The response must contain every line below in which "average" appears.

- _Stored records_
******

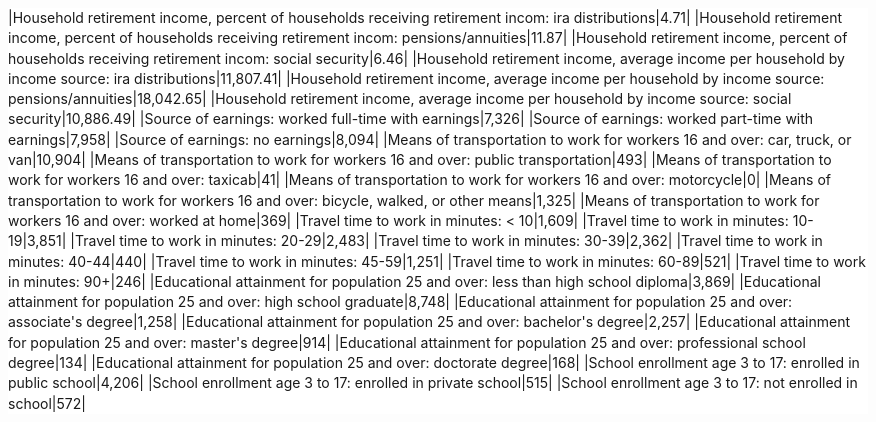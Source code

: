 |Household retirement income, percent of households receiving retirement incom: ira distributions|4.71|
|Household retirement income, percent of households receiving retirement incom: pensions/annuities|11.87|
|Household retirement income, percent of households receiving retirement incom: social security|6.46|
|Household retirement income, average income per household by income source: ira distributions|11,807.41|
|Household retirement income, average income per household by income source: pensions/annuities|18,042.65|
|Household retirement income, average income per household by income source: social security|10,886.49|
|Source of earnings: worked full-time with earnings|7,326|
|Source of earnings: worked part-time with earnings|7,958|
|Source of earnings: no earnings|8,094|
|Means of transportation to work for workers 16 and over: car, truck, or van|10,904|
|Means of transportation to work for workers 16 and over: public transportation|493|
|Means of transportation to work for workers 16 and over: taxicab|41|
|Means of transportation to work for workers 16 and over: motorcycle|0|
|Means of transportation to work for workers 16 and over: bicycle, walked, or other means|1,325|
|Means of transportation to work for workers 16 and over: worked at home|369|
|Travel time to work in minutes: < 10|1,609|
|Travel time to work in minutes: 10-19|3,851|
|Travel time to work in minutes: 20-29|2,483|
|Travel time to work in minutes: 30-39|2,362|
|Travel time to work in minutes: 40-44|440|
|Travel time to work in minutes: 45-59|1,251|
|Travel time to work in minutes: 60-89|521|
|Travel time to work in minutes: 90+|246|
|Educational attainment for population 25 and over: less than high school diploma|3,869|
|Educational attainment for population 25 and over: high school graduate|8,748|
|Educational attainment for population 25 and over: associate's degree|1,258|
|Educational attainment for population 25 and over: bachelor's degree|2,257|
|Educational attainment for population 25 and over: master's degree|914|
|Educational attainment for population 25 and over: professional school degree|134|
|Educational attainment for population 25 and over: doctorate degree|168|
|School enrollment age 3 to 17: enrolled in public school|4,206|
|School enrollment age 3 to 17: enrolled in private school|515|
|School enrollment age 3 to 17: not enrolled in school|572|
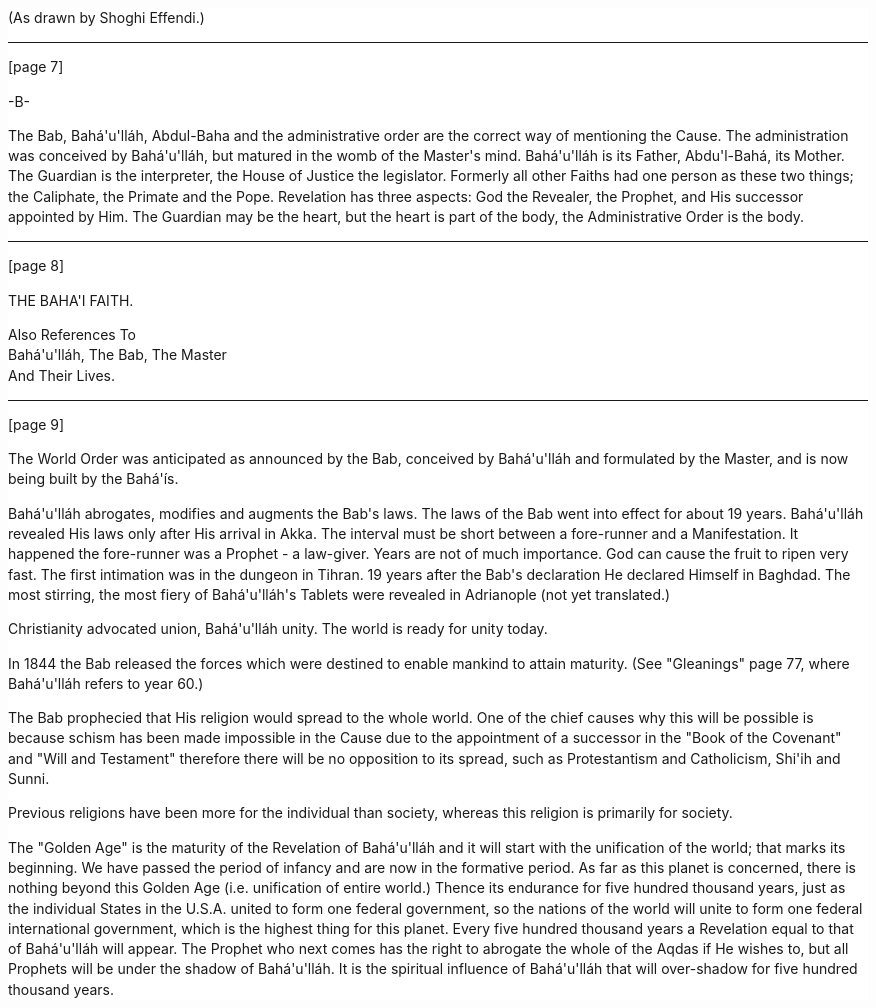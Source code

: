 (As drawn by Shoghi Effendi.)  

* * *

\[page 7\]

-B-

The Bab, Bahá'u'lláh, Abdul-Baha and the administrative order are the correct way of mentioning the Cause. The administration was conceived by Bahá'u'lláh, but matured in the womb of the Master's mind. Bahá'u'lláh is its Father, Abdu'l-Bahá, its Mother. The Guardian is the interpreter, the House of Justice the legislator. Formerly all other Faiths had one person as these two things; the Caliphate, the Primate and the Pope. Revelation has three aspects: God the Revealer, the Prophet, and His successor appointed by Him. The Guardian may be the heart, but the heart is part of the body, the Administrative Order is the body.

* * *

\[page 8\]

THE BAHA'I FAITH.

Also References To  
Bahá'u'lláh, The Bab, The Master  
And Their Lives.

* * *

\[page 9\]

The World Order was anticipated as announced by the Bab, conceived by Bahá'u'lláh and formulated by the Master, and is now being built by the Bahá'ís.

Bahá'u'lláh abrogates, modifies and augments the Bab's laws. The laws of the Bab went into effect for about 19 years. Bahá'u'lláh revealed His laws only after His arrival in Akka. The interval must be short between a fore-runner and a Manifestation. It happened the fore-runner was a Prophet - a law-giver. Years are not of much importance. God can cause the fruit to ripen very fast. The first intimation was in the dungeon in Tihran. 19 years after the Bab's declaration He declared Himself in Baghdad. The most stirring, the most fiery of Bahá'u'lláh's Tablets were revealed in Adrianople (not yet translated.)

Christianity advocated union, Bahá'u'lláh unity. The world is ready for unity today.

In 1844 the Bab released the forces which were destined to enable mankind to attain maturity. (See "Gleanings" page 77, where Bahá'u'lláh refers to year 60.)

The Bab prophecied that His religion would spread to the whole world. One of the chief causes why this will be possible is because schism has been made impossible in the Cause due to the appointment of a successor in the "Book of the Covenant" and "Will and Testament" therefore there will be no opposition to its spread, such as Protestantism and Catholicism, Shi'ih and Sunni.

Previous religions have been more for the individual than society, whereas this religion is primarily for society.

The "Golden Age" is the maturity of the Revelation of Bahá'u'lláh and it will start with the unification of the world; that marks its beginning. We have passed the period of infancy and are now in the formative period. As far as this planet is concerned, there is nothing beyond this Golden Age (i.e. unification of entire world.) Thence its endurance for five hundred thousand years, just as the individual States in the U.S.A. united to form one federal government, so the nations of the world will unite to form one federal international government, which is the highest thing for this planet. Every five hundred thousand years a Revelation equal to that of Bahá'u'lláh will appear. The Prophet who next comes has the right to abrogate the whole of the Aqdas if He wishes to, but all Prophets will be under the shadow of Bahá'u'lláh. It is the spiritual influence of Bahá'u'lláh that will over-shadow for five hundred thousand years.
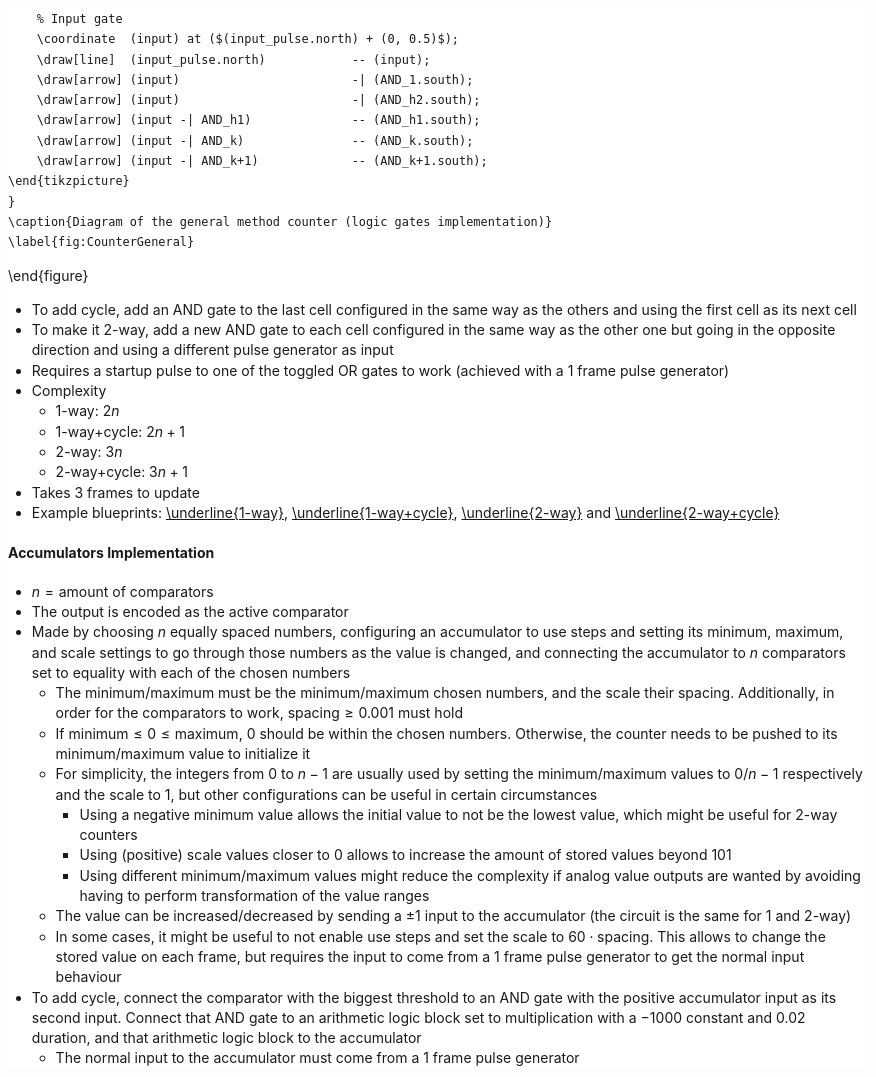         % Input gate
        \coordinate  (input) at ($(input_pulse.north) + (0, 0.5)$);
        \draw[line]  (input_pulse.north)            -- (input);
        \draw[arrow] (input)                        -| (AND_1.south);
        \draw[arrow] (input)                        -| (AND_h2.south);
        \draw[arrow] (input -| AND_h1)              -- (AND_h1.south);
        \draw[arrow] (input -| AND_k)               -- (AND_k.south);
        \draw[arrow] (input -| AND_k+1)             -- (AND_k+1.south);
    \end{tikzpicture}
    }
    \caption{Diagram of the general method counter (logic gates implementation)}
    \label{fig:CounterGeneral}
\end{figure}
- To add cycle, add an AND gate to the last cell configured in the same way as the others and using the first cell as its next cell
- To make it 2-way, add a new AND gate to each cell configured in the same way as the other one but going in the opposite direction and using a different pulse generator as input
- Requires a startup pulse to one of the toggled OR gates to work (achieved with a 1 frame pulse generator)
- Complexity
  - 1-way: $2n$
  - 1-way+cycle: $2n + 1$
  - 2-way: $3n$
  - 2-way+cycle: $3n + 1$
- Takes 3 frames to update
- Example blueprints: [\underline{1-way}](https://steamcommunity.com/sharedfiles/filedetails/?id=2134486907), [\underline{1-way+cycle}](https://steamcommunity.com/sharedfiles/filedetails/?id=2134487841), [\underline{2-way}](https://steamcommunity.com/sharedfiles/filedetails/?id=2075055361) and [\underline{2-way+cycle}](https://steamcommunity.com/sharedfiles/filedetails/?id=2134489564)

#### Accumulators Implementation

- $n = \text{amount of comparators}$
- The output is encoded as the active comparator
- Made by choosing $n$ equally spaced numbers, configuring an accumulator to use steps and setting its minimum, maximum, and scale settings to go through those numbers as the value is changed, and connecting the accumulator to $n$ comparators set to equality with each of the chosen numbers
  - The minimum/maximum must be the minimum/maximum chosen numbers, and the scale their spacing. Additionally, in order for the comparators to work, $\text{spacing} \geq 0.001$ must hold
  - If $\text{minimum} \leq 0 \leq \text{maximum}$, $0$ should be within the chosen numbers. Otherwise, the counter needs to be pushed to its minimum/maximum value to initialize it
  - For simplicity, the integers from $0$ to $n-1$ are usually used by setting the minimum/maximum values to $0$/$n-1$ respectively and the scale to $1$, but other configurations can be useful in certain circumstances
    - Using a negative minimum value allows the initial value to not be the lowest value, which might be useful for 2-way counters
    - Using (positive) scale values closer to $0$ allows to increase the amount of stored values beyond $101$
    - Using different minimum/maximum values might reduce the complexity if analog value outputs are wanted by avoiding having to perform transformation of the value ranges
  - The value can be increased/decreased by sending a $\pm 1$ input to the accumulator (the circuit is the same for 1 and 2-way)
  - In some cases, it might be useful to not enable use steps and set the scale to $60 \cdot \text{spacing}$. This allows to change the stored value on each frame, but requires the input to come from a  1 frame pulse generator to get the normal input behaviour
- To add cycle, connect the comparator with the biggest threshold to an AND gate with the positive accumulator input as its second input. Connect that AND gate to an arithmetic logic block set to multiplication with a $-1000$ constant and $0.02$ duration, and that arithmetic logic block to the accumulator
  - The normal input to the accumulator must come from a 1 frame pulse generator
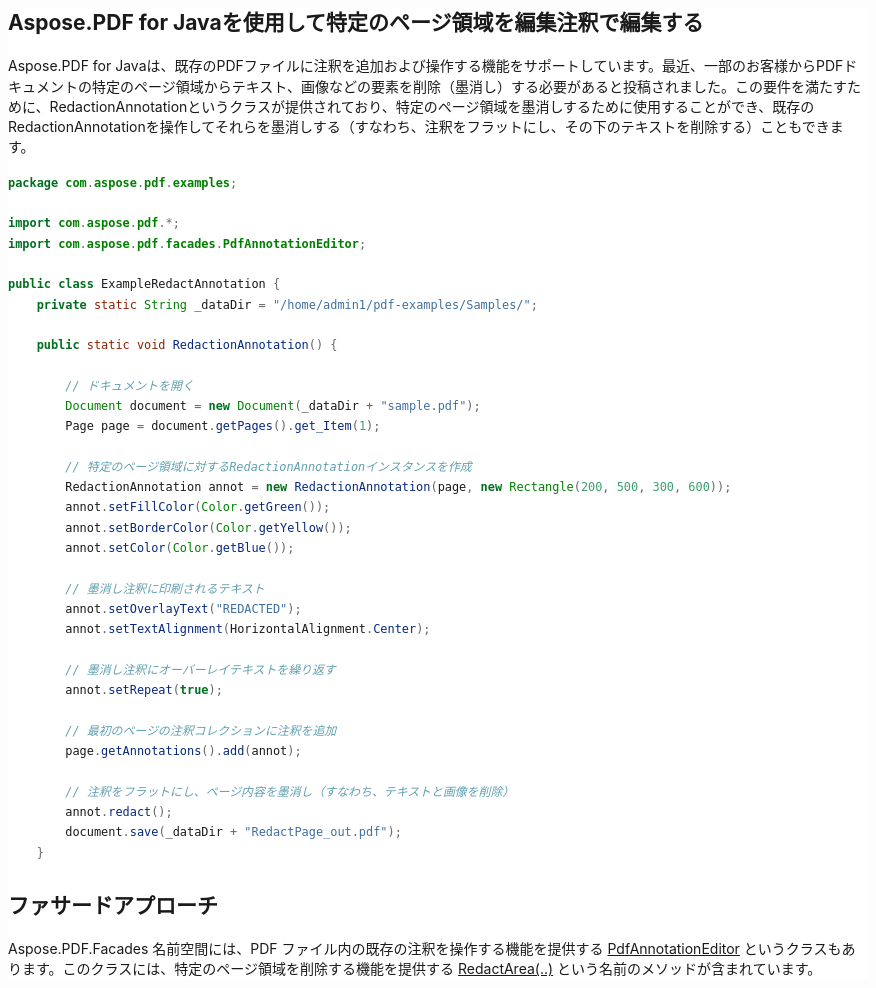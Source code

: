 ## Aspose.PDF for Javaを使用して特定のページ領域を編集注釈で編集する

Aspose.PDF for Javaは、既存のPDFファイルに注釈を追加および操作する機能をサポートしています。最近、一部のお客様からPDFドキュメントの特定のページ領域からテキスト、画像などの要素を削除（墨消し）する必要があると投稿されました。この要件を満たすために、RedactionAnnotationというクラスが提供されており、特定のページ領域を墨消しするために使用することができ、既存のRedactionAnnotationを操作してそれらを墨消しする（すなわち、注釈をフラットにし、その下のテキストを削除する）こともできます。

```java
package com.aspose.pdf.examples;

import com.aspose.pdf.*;
import com.aspose.pdf.facades.PdfAnnotationEditor;

public class ExampleRedactAnnotation {
    private static String _dataDir = "/home/admin1/pdf-examples/Samples/";

    public static void RedactionAnnotation() {

        // ドキュメントを開く
        Document document = new Document(_dataDir + "sample.pdf");
        Page page = document.getPages().get_Item(1);

        // 特定のページ領域に対するRedactionAnnotationインスタンスを作成
        RedactionAnnotation annot = new RedactionAnnotation(page, new Rectangle(200, 500, 300, 600));
        annot.setFillColor(Color.getGreen());
        annot.setBorderColor(Color.getYellow());
        annot.setColor(Color.getBlue());

        // 墨消し注釈に印刷されるテキスト
        annot.setOverlayText("REDACTED");
        annot.setTextAlignment(HorizontalAlignment.Center);

        // 墨消し注釈にオーバーレイテキストを繰り返す
        annot.setRepeat(true);

        // 最初のページの注釈コレクションに注釈を追加
        page.getAnnotations().add(annot);

        // 注釈をフラットにし、ページ内容を墨消し（すなわち、テキストと画像を削除）
        annot.redact();
        document.save(_dataDir + "RedactPage_out.pdf");
    }
```


## ファサードアプローチ

Aspose.PDF.Facades 名前空間には、PDF ファイル内の既存の注釈を操作する機能を提供する [PdfAnnotationEditor](https://reference.aspose.com/pdf/java/com.aspose.pdf.facades/PdfAnnotationEditor) というクラスもあります。このクラスには、特定のページ領域を削除する機能を提供する [RedactArea(..)](https://reference.aspose.com/pdf/java/com.aspose.pdf/Redaction#getredactArea-com.aspose.pdf.Page-com.aspose.pdf.Rectangle-java.awt.Color-) という名前のメソッドが含まれています。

******

- _Output for this exercise_
|Household retirement income, average income per household by income source: ira distributions|11,807.41|
|Household retirement income, average income per household by income source: pensions/annuities|18,042.65|
|Household retirement income, average income per household by income source: social security|10,886.49|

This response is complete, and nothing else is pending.